### Task details
Report every line below that has the string "Accessibility" in it.
----- Data to process -----
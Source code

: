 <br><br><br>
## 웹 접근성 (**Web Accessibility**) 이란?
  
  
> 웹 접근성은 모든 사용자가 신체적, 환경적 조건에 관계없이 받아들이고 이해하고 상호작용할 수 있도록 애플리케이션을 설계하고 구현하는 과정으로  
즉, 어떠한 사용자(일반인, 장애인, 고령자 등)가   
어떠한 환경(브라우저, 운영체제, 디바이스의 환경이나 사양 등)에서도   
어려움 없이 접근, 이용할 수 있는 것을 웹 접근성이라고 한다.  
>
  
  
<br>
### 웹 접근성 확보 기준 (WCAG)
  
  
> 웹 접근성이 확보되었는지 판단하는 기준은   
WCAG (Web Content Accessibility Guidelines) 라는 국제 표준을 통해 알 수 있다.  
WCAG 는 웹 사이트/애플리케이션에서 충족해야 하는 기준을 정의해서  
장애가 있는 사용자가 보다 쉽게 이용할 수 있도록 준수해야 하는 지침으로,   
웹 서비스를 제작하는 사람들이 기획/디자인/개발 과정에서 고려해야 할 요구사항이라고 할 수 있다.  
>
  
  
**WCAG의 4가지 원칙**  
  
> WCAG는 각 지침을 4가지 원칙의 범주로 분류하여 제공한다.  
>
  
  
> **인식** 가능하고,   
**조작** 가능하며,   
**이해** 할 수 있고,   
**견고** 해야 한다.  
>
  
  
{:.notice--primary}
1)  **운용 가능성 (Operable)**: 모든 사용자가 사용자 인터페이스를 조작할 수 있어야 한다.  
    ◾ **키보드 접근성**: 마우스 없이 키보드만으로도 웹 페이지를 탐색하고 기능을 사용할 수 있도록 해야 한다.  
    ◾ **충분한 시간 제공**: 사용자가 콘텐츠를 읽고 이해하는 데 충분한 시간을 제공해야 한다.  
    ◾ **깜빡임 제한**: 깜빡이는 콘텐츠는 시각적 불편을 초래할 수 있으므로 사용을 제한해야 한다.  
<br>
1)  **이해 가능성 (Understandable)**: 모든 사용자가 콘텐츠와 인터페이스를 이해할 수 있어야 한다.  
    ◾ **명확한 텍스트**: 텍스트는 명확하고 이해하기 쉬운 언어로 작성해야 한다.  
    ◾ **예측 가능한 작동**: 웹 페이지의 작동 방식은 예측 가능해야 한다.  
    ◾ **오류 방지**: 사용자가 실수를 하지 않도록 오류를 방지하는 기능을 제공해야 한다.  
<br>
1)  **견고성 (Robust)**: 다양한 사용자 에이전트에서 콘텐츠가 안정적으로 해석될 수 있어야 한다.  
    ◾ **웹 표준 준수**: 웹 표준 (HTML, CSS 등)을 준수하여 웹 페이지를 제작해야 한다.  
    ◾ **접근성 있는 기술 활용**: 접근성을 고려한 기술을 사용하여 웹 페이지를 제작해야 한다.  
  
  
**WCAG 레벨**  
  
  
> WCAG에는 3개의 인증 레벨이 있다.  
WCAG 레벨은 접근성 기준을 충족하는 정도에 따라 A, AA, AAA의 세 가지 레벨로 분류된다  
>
-----
### Your solution
## 웹 접근성 (**Web Accessibility**) 이란?
WCAG (Web Content Accessibility Guidelines) 라는 국제 표준을 통해 알 수 있다.  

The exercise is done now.